• **Instructions to follow**
Without the pictures, copy the entries below word for word.

Saved data entries

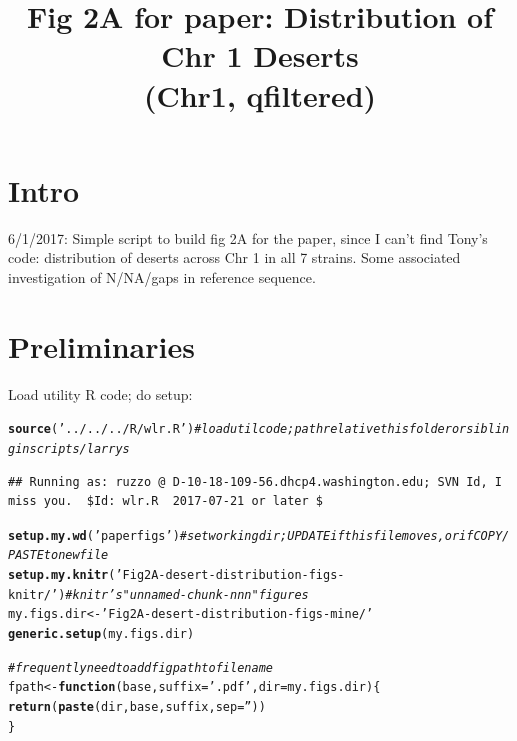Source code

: \documentclass{article}\usepackage[]{graphicx}\usepackage[]{color}
\makeatletter
\newcommand{\hlstr}[1]{\textcolor[rgb]{0.192,0.494,0.8}{#1}}%
\newcommand{\hlcom}[1]{\textcolor[rgb]{0.678,0.584,0.686}{\textit{#1}}}%
\newcommand{\hlstd}[1]{\textcolor[rgb]{0.345,0.345,0.345}{#1}}%
\newcommand{\hlkwa}[1]{\textcolor[rgb]{0.161,0.373,0.58}{\textbf{#1}}}%
\newcommand{\hlkwb}[1]{\textcolor[rgb]{0.69,0.353,0.396}{#1}}%
\newcommand{\hlkwc}[1]{\textcolor[rgb]{0.333,0.667,0.333}{#1}}%
\newcommand{\hlkwd}[1]{\textcolor[rgb]{0.737,0.353,0.396}{\textbf{#1}}}%
\newenvironment{kframe}{%
 \def\at@end@of@kframe{}%
 \ifinner\ifhmode%
  \def\at@end@of@kframe{\end{minipage}}%
  \begin{minipage}{\columnwidth}%
 \fi\fi%
 \def\FrameCommand##1{\hskip\@totalleftmargin \hskip-\fboxsep
 \colorbox{shadecolor}{##1}\hskip-\fboxsep
     \hskip-\linewidth \hskip-\@totalleftmargin \hskip\columnwidth}%
 \MakeFramed {\advance\hsize-\width
   \@totalleftmargin\z@ \linewidth\hsize
   \@setminipage}}%
 {\par\unskip\endMakeFramed%
 \at@end@of@kframe}
\newenvironment{knitrout}{}{} %
\makeatother
\begin{document}
\title{Fig 2A for paper: Distribution of Chr 1 Deserts\\\large(Chr1, qfiltered)}
\maketitle

\tableofcontents

\section{Intro}
6/1/2017: Simple  script to build fig 2A for the paper, since I can't find Tony's code: distribution of deserts across Chr 1 in all 7 strains.  Some associated investigation of N/NA/gaps in reference sequence.

\section{Preliminaries}
Load utility R code; do setup:

\begin{knitrout}\footnotesize
{}\color{fgcolor}\begin{kframe}
\begin{alltt}
\hlkwd{source}\hlstd{(}\hlstr{'../../../R/wlr.R'}\hlstd{)} \hlcom{# load util code; path relative this folder or sibling in scripts/larrys }
\end{alltt}
\begin{verbatim}
## Running as: ruzzo @ D-10-18-109-56.dhcp4.washington.edu; SVN Id, I miss you.  $Id: wlr.R  2017-07-21 or later $
\end{verbatim}
\begin{alltt}
\hlkwd{setup.my.wd}\hlstd{(}\hlstr{'paperfigs'}\hlstd{)} \hlcom{# set working dir; UPDATE if this file moves, or if COPY/PASTE to new file}
\hlkwd{setup.my.knitr}\hlstd{(}\hlstr{'Fig2A-desert-distribution-figs-knitr/'}\hlstd{)} \hlcom{# knitr's "unnamed-chunk-nnn" figures}
\hlstd{my.figs.dir} \hlkwb{<-} \hlstr{'Fig2A-desert-distribution-figs-mine/'}
\hlkwd{generic.setup}\hlstd{(my.figs.dir)}
\end{alltt}
\end{kframe}
\end{knitrout}
\begin{knitrout}\footnotesize
{}\color{fgcolor}\begin{kframe}
\begin{alltt}
\hlcom{# frequently need to add figpath to file name}
\hlstd{fpath} \hlkwb{<-} \hlkwa{function}\hlstd{(}\hlkwc{base}\hlstd{,} \hlkwc{suffix}\hlstd{=}\hlstr{'.pdf'}\hlstd{,} \hlkwc{dir}\hlstd{=my.figs.dir)\{}
  \hlkwd{return}\hlstd{(}\hlkwd{paste}\hlstd{(dir, base, suffix,} \hlkwc{sep}\hlstd{=}\hlstr{''}\hlstd{))}
\hlstd{\}}
\end{alltt}
\end{kframe}
\end{knitrout}
\end{document}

• **Result of the task**
Source code

: \documentclass{article}\usepackage[]{graphicx}\usepackage[]{color}
\makeatletter
\newcommand{\hlstr}[1]{\textcolor[rgb]{0.192,0.494,0.8}{#1}}%
\newcommand{\hlcom}[1]{\textcolor[rgb]{0.678,0.584,0.686}{\textit{#1}}}%
\newcommand{\hlstd}[1]{\textcolor[rgb]{0.345,0.345,0.345}{#1}}%
\newcommand{\hlkwa}[1]{\textcolor[rgb]{0.161,0.373,0.58}{\textbf{#1}}}%
\newcommand{\hlkwb}[1]{\textcolor[rgb]{0.69,0.353,0.396}{#1}}%
\newcommand{\hlkwc}[1]{\textcolor[rgb]{0.333,0.667,0.333}{#1}}%
\newcommand{\hlkwd}[1]{\textcolor[rgb]{0.737,0.353,0.396}{\textbf{#1}}}%
\newenvironment{kframe}{%
 \def\at@end@of@kframe{}%
 \ifinner\ifhmode%
  \def\at@end@of@kframe{\end{minipage}}%
  \begin{minipage}{\columnwidth}%
 \fi\fi%
 \def\FrameCommand##1{\hskip\@totalleftmargin \hskip-\fboxsep
 \colorbox{shadecolor}{##1}\hskip-\fboxsep
     \hskip-\linewidth \hskip-\@totalleftmargin \hskip\columnwidth}%
 \MakeFramed {\advance\hsize-\width
   \@totalleftmargin\z@ \linewidth\hsize
   \@setminipage}}%
 {\par\unskip\endMakeFramed%
 \at@end@of@kframe}
\newenvironment{knitrout}{}{} %
\makeatother
\begin{document}
\title{Fig 2A for paper: Distribution of Chr 1 Deserts\\\large(Chr1, qfiltered)}
\maketitle

\tableofcontents

\section{Intro}
6/1/2017: Simple  script to build fig 2A for the paper, since I can't find Tony's code: distribution of deserts across Chr 1 in all 7 strains.  Some associated investigation of N/NA/gaps in reference sequence.

\section{Preliminaries}
Load utility R code; do setup:

\begin{knitrout}\footnotesize
{}\color{fgcolor}\begin{kframe}
\begin{alltt}
\hlkwd{source}\hlstd{(}\hlstr{'../../../R/wlr.R'}\hlstd{)} \hlcom{# load util code; path relative this folder or sibling in scripts/larrys }
\end{alltt}
\begin{verbatim}
## Running as: ruzzo @ D-10-18-109-56.dhcp4.washington.edu; SVN Id, I miss you.  $Id: wlr.R  2017-07-21 or later $
\end{verbatim}
\begin{alltt}
\hlkwd{setup.my.wd}\hlstd{(}\hlstr{'paperfigs'}\hlstd{)} \hlcom{# set working dir; UPDATE if this file moves, or if COPY/PASTE to new file}
\hlkwd{setup.my.knitr}\hlstd{(}\hlstr{'Fig2A-desert-distribution-figs-knitr/'}\hlstd{)} \hlcom{# knitr's "unnamed-chunk-nnn" figures}
\hlstd{my.figs.dir} \hlkwb{<-} \hlstr{'Fig2A-desert-distribution-figs-mine/'}
\hlkwd{generic.setup}\hlstd{(my.figs.dir)}
\end{alltt}
\end{kframe}
\end{knitrout}
\begin{knitrout}\footnotesize
{}\color{fgcolor}\begin{kframe}
\begin{alltt}
\hlcom{# frequently need to add figpath to file name}
\hlstd{fpath} \hlkwb{<-} \hlkwa{function}\hlstd{(}\hlkwc{base}\hlstd{,} \hlkwc{suffix}\hlstd{=}\hlstr{'.pdf'}\hlstd{,} \hlkwc{dir}\hlstd{=my.figs.dir)\{}
  \hlkwd{return}\hlstd{(}\hlkwd{paste}\hlstd{(dir, base, suffix,} \hlkwc{sep}\hlstd{=}\hlstr{''}\hlstd{))}
\hlstd{\}}
\end{alltt}
\end{kframe}
\end{knitrout}
\end{document}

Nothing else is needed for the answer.